The present invention is particularly directed to the manner in which a rotational speed of inner tub 12 is controlled during a critical period following an extraction phase of a spin cycle. To this end, FIG. 1 also illustrates one preferred control system embodiment in accordance with the present invention. As shown, washing machine 2 incorporates a central processing unit (CPU) 60 which preferably includes a memory 62. As will also be detailed fully below, CPU 60 functions to regulate a brake control 65 for inner tub 12. In the embodiment shown, CPU 60 is adapted to receive signals from an inner tub speed sensor 80 and an out-of-balance sensor 85. As will also be detailed more fully below, CPU 60 actually functions to regulate brake control 65, drive controls 90 and, at least indirectly, motor 27. As further discussed more fully below, CPU 60 can receive signals from a load sensor as generally indicated at 92. At this point, it should be noted that speed, out-of-balance, and load sensors for washing machines are well known in the art. In any event, the particular construction of each of these sensors is not important in connection with the present invention and therefore will not be detailed further here.
After the articles of clothing placed within inner tub 12 for laundering are subjected to a washing phase wherein the clothes will be tumbled within inner tub 12, a spin cycle of an overall washing operation will be initiated. A similar spin cycle will also be performed following each rinse cycle. In any event, during an extraction or dehydration phase of each spin cycle, inner tub 12 will be rotated at relatively high speeds, e.g., speeds up to and exceeding 700 rpm as is known in the art, such that the water or water/detergent solution is caused to separate from the clothes. After extraction, a deceleration phase takes place wherein drive to inner tub 12 is terminated through drive control 90. During the extraction phase, out-of-balance sensor 85 can be used to monitor for the onset of an out-of-balance condition. That is, if the clothes are unevenly distributed, out-of-balance sensor 85 will send a signal to CPU 60. If the out-of-balance condition exceeds a predetermined threshold, CPU 60 can respond by modifying the operation of washing machine 2, such as by lowering the maximum rotational speed for inner tub 12 for future cycles, as known in the art.
In any event, after the water or water/detergent solution is extracted from the clothing, a deceleration period for inner tub 12 is initiated. Therefore, motor 27 will be deactivated through drive control 90 and inner tub 12 is caused to decelerate. It is at this point that the present invention is actually employed. In accordance with the invention, as inner tub 12 decelerates, out-of-balance sensor 85 continuously monitors for the presence of an unbalanced condition. When out-of-balance sensor 85 detects an unbalanced condition during this deceleration phase, a signal is sent to CPU 60. Essentially simultaneously with the receipt of the out-of-balance signal, CPU 60 will send a braking signal to brake control 65 in order to rapidly reduce the rotational speed of inner tub 12. In general, experience has shown that a critical speed band will exist over an intermediate portion of the deceleration phase. It is during this portion that out-of-balance conditions are prevalent based on an average load and machine design parameters. In any event, as signals are continuously received from out-of-balance sensor 85, brake control 65 need only be activated by CPU 60 through the critical speed band.
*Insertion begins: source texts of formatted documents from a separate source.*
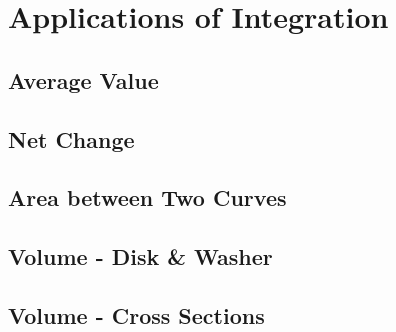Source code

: \documentclass[../abcalc.tex]{subfiles}
\begin{document}
\chapter{Applications of Integration}
\section{Average Value}
\section{Net Change}
\section{Area between Two Curves}
\section{Volume - Disk \& Washer}
\section{Volume - Cross Sections}
\end{document}
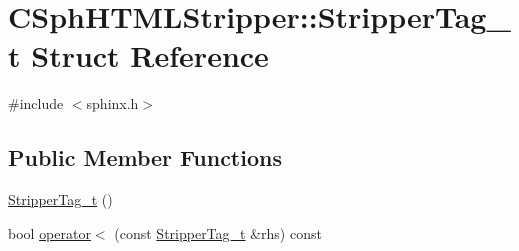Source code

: \hypertarget{structCSphHTMLStripper_1_1StripperTag__t}{\section{C\-Sph\-H\-T\-M\-L\-Stripper\-:\-:Stripper\-Tag\-\_\-t Struct Reference}
\label{structCSphHTMLStripper_1_1StripperTag__t}
}


{\ttfamily \#include $<$sphinx.\-h$>$}

\subsection*{Public Member Functions}
\begin{DoxyCompactItemize}
\item 
\hyperlink{structCSphHTMLStripper_1_1StripperTag__t_a08abc94d56317954af14141dcef440ac}{Stripper\-Tag\-\_\-t} ()
\item 
bool \hyperlink{structCSphHTMLStripper_1_1StripperTag__t_a6421d8a45e9a4fd8f293b8dbe805b0e1}{operator$<$} (const \hyperlink{structCSphHTMLStripper_1_1StripperTag__t}{Stripper\-Tag\-\_\-t} \&rhs) const 
\end{DoxyCompactItemize}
Most preferably, the signals received from out-of-balance sensor 85 reflect an incipient out-of-balance condition such that an actual state of unbalance need never actually be reached. In accordance with the embodiment of FIG. 1, activation of the brake preferably constitutes altering the operation of motor 27. More specifically, motor 27 is either operated in reverse, or at a speed substantially lower than the current speed of rotation of inner tub 12, in order to rapidly reduce the rotational speed of inner tub 12 through the speed range that exhibits the out-of-balance condition. Regardless, instead of simply allowing inner tub 12 to coast to a stop or applying some constant braking force, the present invention assures that the speed of inner tub 12 is rapidly reduced through the critical speed band or range during which an out-of-balance condition would exist.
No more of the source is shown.